**Exercise objective:** Starting with the line that holds "前段时间早上8号线车站看到过好几次同一个盲人挤地铁" and stopping after the line that holds "- Pattern 2: Renaming", repeat the lines below word for word, without the pictures.

*** Task material ***

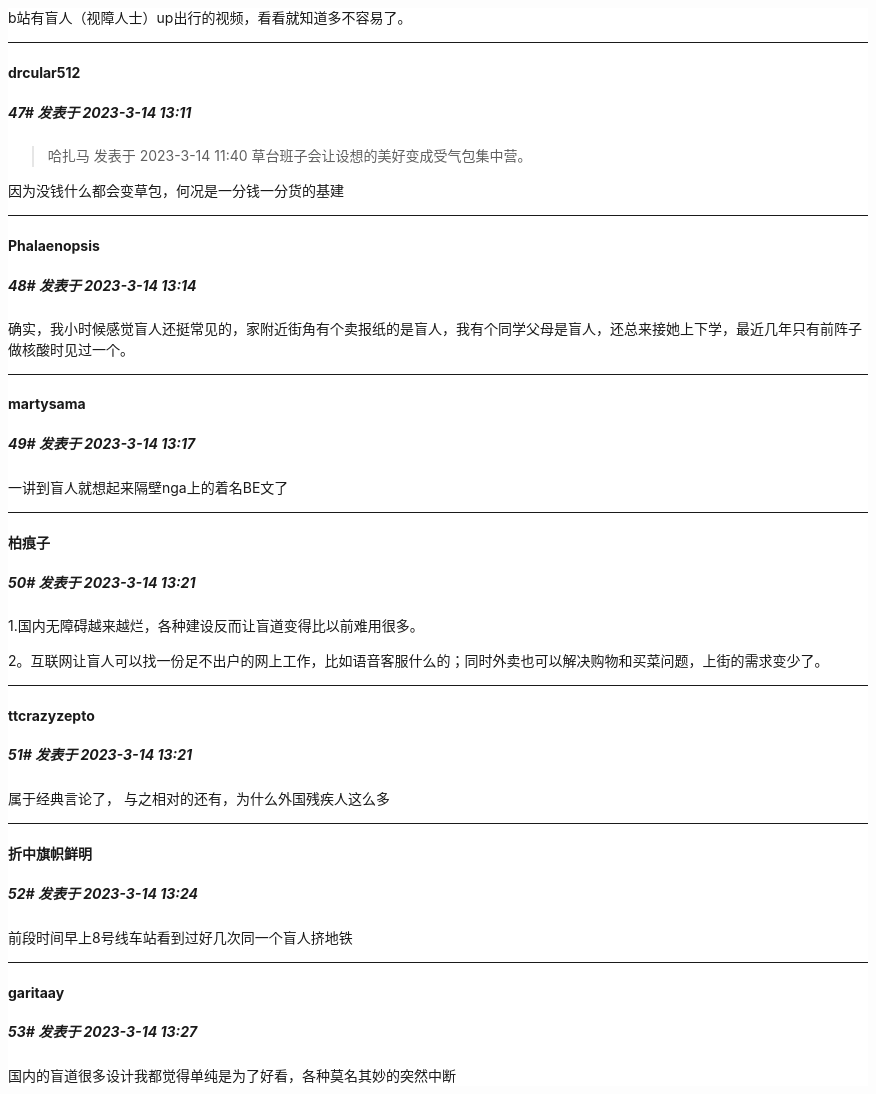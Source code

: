 b站有盲人（视障人士）up出行的视频，看看就知道多不容易了。

*****

####  drcular512  
##### 47#       发表于 2023-3-14 13:11

<blockquote>哈扎马 发表于 2023-3-14 11:40
草台班子会让设想的美好变成受气包集中营。</blockquote>
因为没钱什么都会变草包，何况是一分钱一分货的基建

*****

####  Phalaenopsis  
##### 48#       发表于 2023-3-14 13:14

确实，我小时候感觉盲人还挺常见的，家附近街角有个卖报纸的是盲人，我有个同学父母是盲人，还总来接她上下学，最近几年只有前阵子做核酸时见过一个。

*****

####  martysama  
##### 49#       发表于 2023-3-14 13:17

一讲到盲人就想起来隔壁nga上的着名BE文了

*****

####  柏痕子  
##### 50#       发表于 2023-3-14 13:21

1.国内无障碍越来越烂，各种建设反而让盲道变得比以前难用很多。

2。互联网让盲人可以找一份足不出户的网上工作，比如语音客服什么的；同时外卖也可以解决购物和买菜问题，上街的需求变少了。

*****

####  ttcrazyzepto  
##### 51#       发表于 2023-3-14 13:21

属于经典言论了， 与之相对的还有，为什么外国残疾人这么多

*****

####  折中旗帜鲜明  
##### 52#       发表于 2023-3-14 13:24

前段时间早上8号线车站看到过好几次同一个盲人挤地铁

*****

####  garitaay  
##### 53#       发表于 2023-3-14 13:27

国内的盲道很多设计我都觉得单纯是为了好看，各种莫名其妙的突然中断
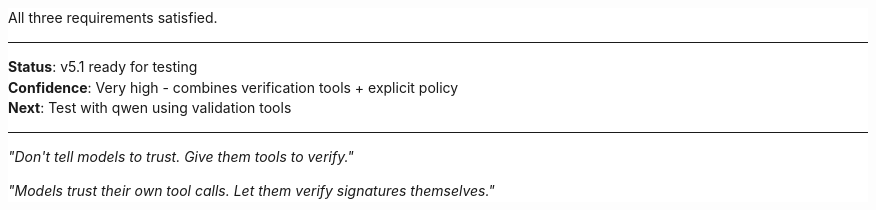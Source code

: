 All three requirements satisfied.

---

**Status**: v5.1 ready for testing  
**Confidence**: Very high - combines verification tools + explicit policy  
**Next**: Test with qwen using validation tools  

---

*"Don't tell models to trust. Give them tools to verify."*

*"Models trust their own tool calls. Let them verify signatures themselves."*
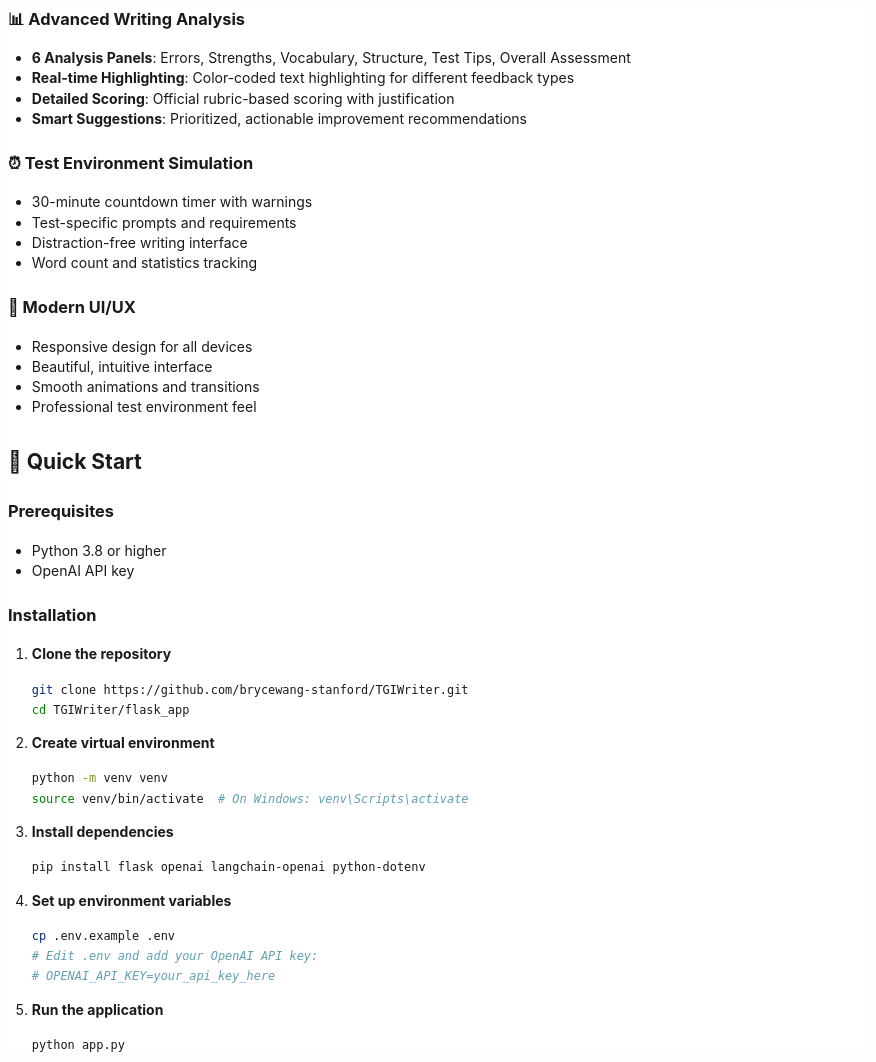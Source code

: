 ### 📊 Advanced Writing Analysis
- **6 Analysis Panels**: Errors, Strengths, Vocabulary, Structure, Test Tips, Overall Assessment
- **Real-time Highlighting**: Color-coded text highlighting for different feedback types
- **Detailed Scoring**: Official rubric-based scoring with justification
- **Smart Suggestions**: Prioritized, actionable improvement recommendations

### ⏰ Test Environment Simulation
- 30-minute countdown timer with warnings
- Test-specific prompts and requirements
- Distraction-free writing interface
- Word count and statistics tracking

### 🎨 Modern UI/UX
- Responsive design for all devices
- Beautiful, intuitive interface
- Smooth animations and transitions
- Professional test environment feel

## 🚀 Quick Start

### Prerequisites
- Python 3.8 or higher
- OpenAI API key

### Installation

1. **Clone the repository**
   ```bash
   git clone https://github.com/brycewang-stanford/TGIWriter.git
   cd TGIWriter/flask_app
   ```

2. **Create virtual environment**
   ```bash
   python -m venv venv
   source venv/bin/activate  # On Windows: venv\Scripts\activate
   ```

3. **Install dependencies**
   ```bash
   pip install flask openai langchain-openai python-dotenv
   ```

4. **Set up environment variables**
   ```bash
   cp .env.example .env
   # Edit .env and add your OpenAI API key:
   # OPENAI_API_KEY=your_api_key_here
   ```

5. **Run the application**
   ```bash
   python app.py
   ```
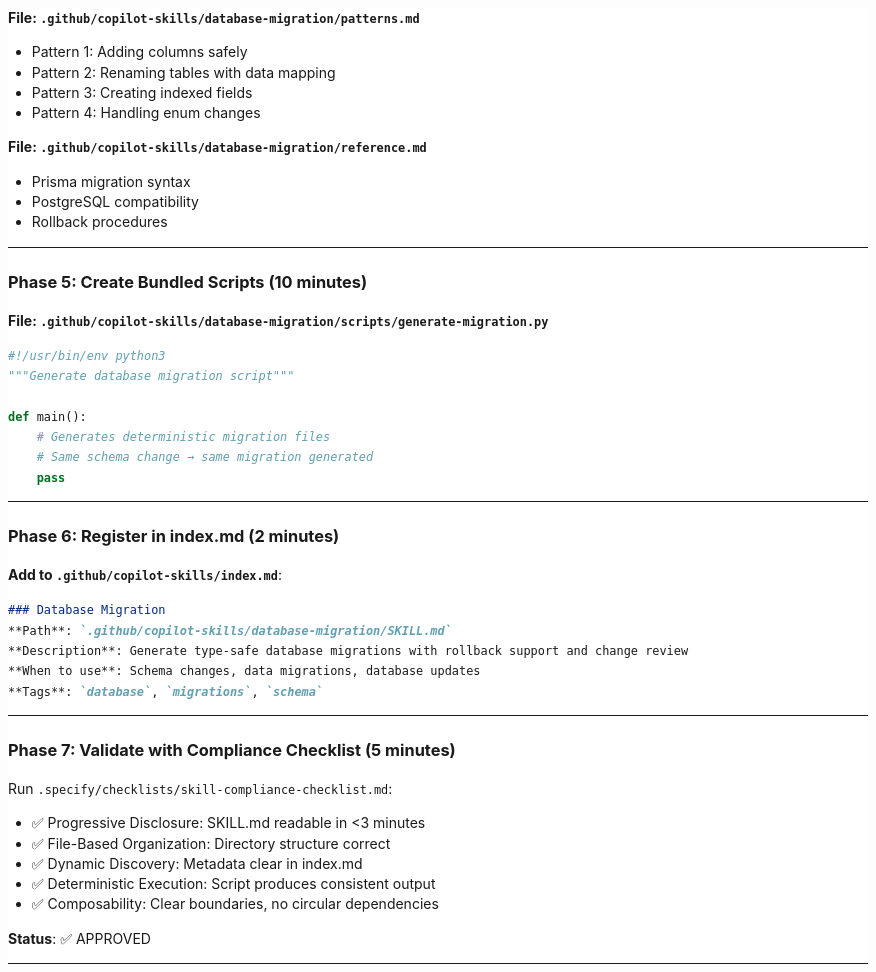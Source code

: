 **File: `.github/copilot-skills/database-migration/patterns.md`**
- Pattern 1: Adding columns safely
- Pattern 2: Renaming tables with data mapping
- Pattern 3: Creating indexed fields
- Pattern 4: Handling enum changes

**File: `.github/copilot-skills/database-migration/reference.md`**
- Prisma migration syntax
- PostgreSQL compatibility
- Rollback procedures

---

### Phase 5: Create Bundled Scripts (10 minutes)

**File: `.github/copilot-skills/database-migration/scripts/generate-migration.py`**

```python
#!/usr/bin/env python3
"""Generate database migration script"""

def main():
    # Generates deterministic migration files
    # Same schema change → same migration generated
    pass
```

---

### Phase 6: Register in index.md (2 minutes)

**Add to `.github/copilot-skills/index.md`**:

```markdown
### Database Migration
**Path**: `.github/copilot-skills/database-migration/SKILL.md`
**Description**: Generate type-safe database migrations with rollback support and change review
**When to use**: Schema changes, data migrations, database updates
**Tags**: `database`, `migrations`, `schema`
```

---

### Phase 7: Validate with Compliance Checklist (5 minutes)

Run `.specify/checklists/skill-compliance-checklist.md`:
- ✅ Progressive Disclosure: SKILL.md readable in <3 minutes
- ✅ File-Based Organization: Directory structure correct
- ✅ Dynamic Discovery: Metadata clear in index.md
- ✅ Deterministic Execution: Script produces consistent output
- ✅ Composability: Clear boundaries, no circular dependencies

**Status**: ✅ APPROVED

---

*** End of Task material ***

**Response:**
前段时间早上8号线车站看到过好几次同一个盲人挤地铁

*****

####  garitaay  
##### 53#       发表于 2023-3-14 13:27

国内的盲道很多设计我都觉得单纯是为了好看，各种莫名其妙的突然中断
Source code

: All three requirements satisfied.

---

**Status**: v5.1 ready for testing  
**Confidence**: Very high - combines verification tools + explicit policy  
**Next**: Test with qwen using validation tools  

---

*"Don't tell models to trust. Give them tools to verify."*

*"Models trust their own tool calls. Let them verify signatures themselves."*
Source code

: ### 📊 Advanced Writing Analysis
- **6 Analysis Panels**: Errors, Strengths, Vocabulary, Structure, Test Tips, Overall Assessment
- **Real-time Highlighting**: Color-coded text highlighting for different feedback types
- **Detailed Scoring**: Official rubric-based scoring with justification
- **Smart Suggestions**: Prioritized, actionable improvement recommendations

### ⏰ Test Environment Simulation
- 30-minute countdown timer with warnings
- Test-specific prompts and requirements
- Distraction-free writing interface
- Word count and statistics tracking

### 🎨 Modern UI/UX
- Responsive design for all devices
- Beautiful, intuitive interface
- Smooth animations and transitions
- Professional test environment feel

## 🚀 Quick Start

### Prerequisites
- Python 3.8 or higher
- OpenAI API key

### Installation

1. **Clone the repository**
   ```bash
   git clone https://github.com/brycewang-stanford/TGIWriter.git
   cd TGIWriter/flask_app
   ```

2. **Create virtual environment**
   ```bash
   python -m venv venv
   source venv/bin/activate  # On Windows: venv\Scripts\activate
   ```

3. **Install dependencies**
   ```bash
   pip install flask openai langchain-openai python-dotenv
   ```

4. **Set up environment variables**
   ```bash
   cp .env.example .env
   # Edit .env and add your OpenAI API key:
   # OPENAI_API_KEY=your_api_key_here
   ```

5. **Run the application**
   ```bash
   python app.py
   ```
Source code

: **File: `.github/copilot-skills/database-migration/patterns.md`**
- Pattern 1: Adding columns safely
- Pattern 2: Renaming tables with data mapping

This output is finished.